Schools prep for flu season
By Logan Watson
Flu season is upon us, and no one gets hit harder by the yearly plague than kids and those that come in close contact with them.
According to the CDC, flu season usually peaks around February. The number of cases in Milan and Medina have been slowly creeping upward, but local school officials have not reported any serious epidemics spreading through the halls.
According to MSSD Director of Schools Jonathan Criswell, reported cases of the flu in Milan schools have been sporadic.
“I was speaking to some of my East Tennessee counterparts recently, and they have been hit hard,” he said. “They have been seeing the rotavirus and the flu.” The illnesses have caused serious problems with school districts in Clay, Macon, Stewart and Van Buren counties, forcing schools to close their doors, but thankfully, Gibson County has not reached that point.
“Our attendance right now is at about 94 percent,” said Director Criswell. “We have some people that are sick, but nothing too serious.”
“We’ve had more students out than usual, but it hasn’t been a significant increase,” said Medina Middle School Principal Steve Maloan.

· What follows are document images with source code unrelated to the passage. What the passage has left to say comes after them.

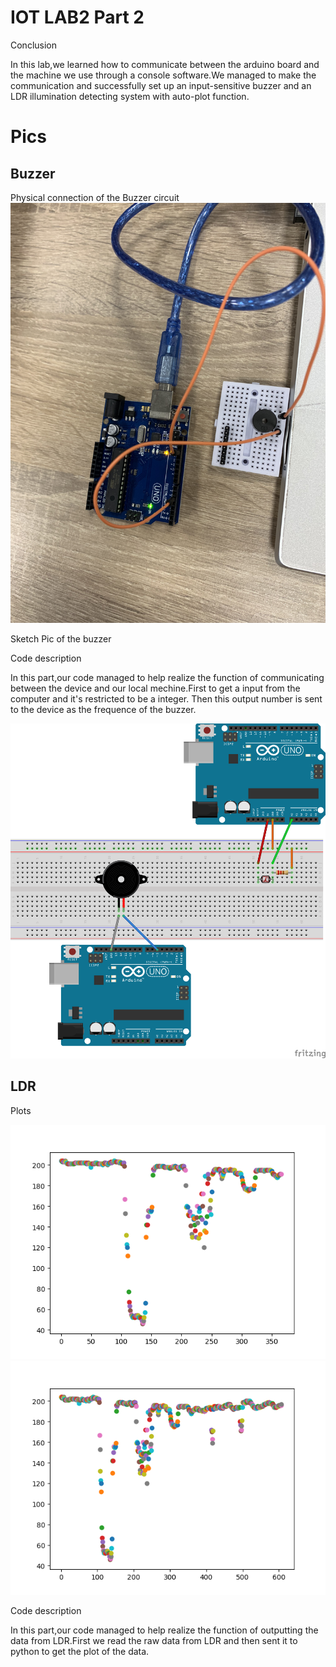 <!DOCTYPE html>
<html>

<head>
  <meta charset="utf-8">
  <meta name="viewport" content="width=device-width, initial-scale=1.0">
  <title>README</title>
  <link rel="stylesheet" href="https://stackedit.io/style.css" />
</head>

<body class="stackedit">
  <div class="stackedit__html"><h1 id="iot-lab2-part-2">IOT LAB2 Part 2</h1>
<p>Conclusion</p>
<p>In this lab,we learned how to communicate between the arduino board and the machine we use through a console software.We managed to make the communication and successfully set up an input-sensitive buzzer and an LDR  illumination detecting system with auto-plot function.</p>
<h1 id="pics">Pics</h1>
<h2 id="buzzer">Buzzer</h2>
<p>Physical connection of the Buzzer circuit<br>
<img src="https://github.com/efrei-paris-sud/hello-water/blob/master/Lab/2/report/2/physica.jpg" alt="enter image description here"></p>
<p>Sketch Pic of the buzzer</p>
<p>Code description</p>
<p>In this part,our code managed to help realize the function of communicating between the device and our local mechine.First to get a input from the computer and it's restricted to be a integer. Then this output number is sent to the device as the frequence of the buzzer.</p>
<p><img src="https://github.com/efrei-paris-sud/hello-water/blob/master/Lab/2/report/2/sketch.png" alt="enter image description here"></p>
<h2 id="ldr">LDR</h2>
<p>Plots<br>
  
<img src="https://github.com/efrei-paris-sud/hello-water/blob/master/Lab/2/report/2/plot.png" alt="enter image description here"><br>
<img src="https://github.com/efrei-paris-sud/hello-water/blob/master/Lab/2/report/2/plot2.png" alt="enter image description here"></p>
<p>Code description</p>
<p>In this part,our code managed to help realize the function of outputting the data from LDR.First we read the raw data  from LDR and then sent it to python to get the plot of the data.</p>
</div>
</body>

</html>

Medina Elementary School has also had an increased number of absences, but not all are specifically linked to the flu.
“We generally don’t do anything until the number of absences gets to around 20 percent,” said MES Principal Billy Carey.”
Dr. Peter Gardner of Physicians Quality Care stated that approximately 50 to 75 people per day that visit the PQC Clinic in Milan are there for flu or flu-like symptoms. Dr. Gardner did state that these patients were predominantly older adults, but several Gibson County school systems are beginning to keep track of the amount of flu diagnoses among their students and faculty.

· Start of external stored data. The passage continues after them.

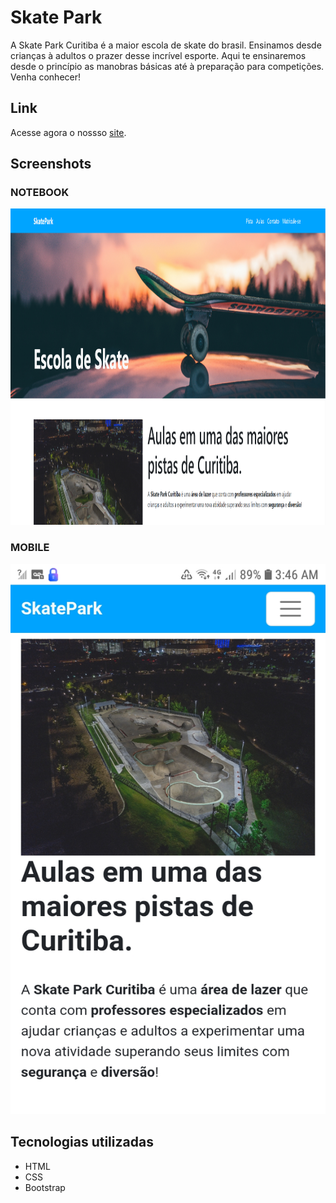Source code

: # Skate Park

A Skate Park Curitiba é a maior escola de skate do brasil. Ensinamos desde crianças à adultos o prazer desse incrível esporte. Aqui te ensinaremos desde o princípio as manobras básicas até à preparação para competições. Venha conhecer!

## Link

Acesse agora o nossso [site](https://skatepark-phi.vercel.app/).

## Screenshots

### NOTEBOOK

<img src="./assets/print1.png" width="1500" height="506" />

### MOBILE

<img src="./assets/print3.jpg" width="520" height="880" />

## Tecnologias utilizadas

- HTML
- CSS
- Bootstrap
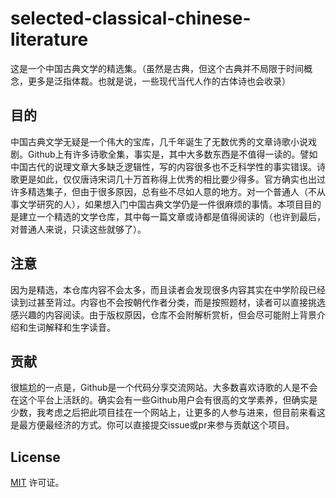 # selected-classical-chinese-literature
这是一个中国古典文学的精选集。（虽然是古典，但这个古典并不局限于时间概念，更多是泛指体裁。也就是说，一些现代当代人作的古体诗也会收录）

## 目的
中国古典文学无疑是一个伟大的宝库，几千年诞生了无数优秀的文章诗歌小说戏剧。Github上有许多诗歌全集，事实是，其中大多数东西是不值得一读的。譬如中国古代的说理文章大多缺乏逻辑性，写的内容很多也不乏科学性的事实错误。诗歌更是如此，仅仅唐诗宋词几十万首称得上优秀的相比要少得多。官方确实也出过许多精选集子，但由于很多原因，总有些不尽如人意的地方。对一个普通人（不从事文学研究的人），如果想入门中国古典文学仍是一件很麻烦的事情。本项目目的是建立一个精选的文学仓库，其中每一篇文章或诗都是值得阅读的（也许到最后，对普通人来说，只读这些就够了）。

## 注意
因为是精选，本仓库内容不会太多，而且读者会发现很多内容其实在中学阶段已经读到过甚至背过。内容也不会按朝代作者分类，而是按照题材，读者可以直接挑选感兴趣的内容阅读。由于版权原因，仓库不会附解析赏析，但会尽可能附上背景介绍和生词解释和生字读音。

## 贡献
很尴尬的一点是，Github是一个代码分享交流网站。大多数喜欢诗歌的人是不会在这个平台上活跃的。确实会有一些Github用户会有很高的文学素养，但确实是少数，我考虑之后把此项目挂在一个网站上，让更多的人参与进来，但目前来看这是最方便最经济的方式。你可以直接提交issue或pr来参与贡献这个项目。

## License
[MIT](https://github.com/chinese-poetry/chinese-poetry/blob/master/LICENSE) 许可证。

According to Gibson County Special School District Superintendent Eddie Pruett, Spring Hill Middle School was closed last Friday due to an absentee rate of 25 percent due to illness. Pruett stated that the amount of illness there was an aberration, and isn’t expected to reflect a pattern of illness spreading throughout the GCSSD.
While there is currently no elevated risk of your young’uns coming home from school with the dreaded virus, it is always a good idea to take precautions during this time of year. Have your children wash their hands regularly and stay away from other students that are coughing or blowing their noses excessively. Children can infect others before they ever begin to show symptoms and for longer than seven days after becoming sick, so if you child shows any signs of influenza, such as fever/chills, body aches, sore throats or vomiting/diarrhea, make sure to keep them at home.
MSSD Director of Pupil Services Marilyn Goodman stated that there will be a district-wide safety meeting on Friday, February 17 to address guidelines to eliminate the spread of illnesses so that influenza and other viruses don’t reach epidemic levels.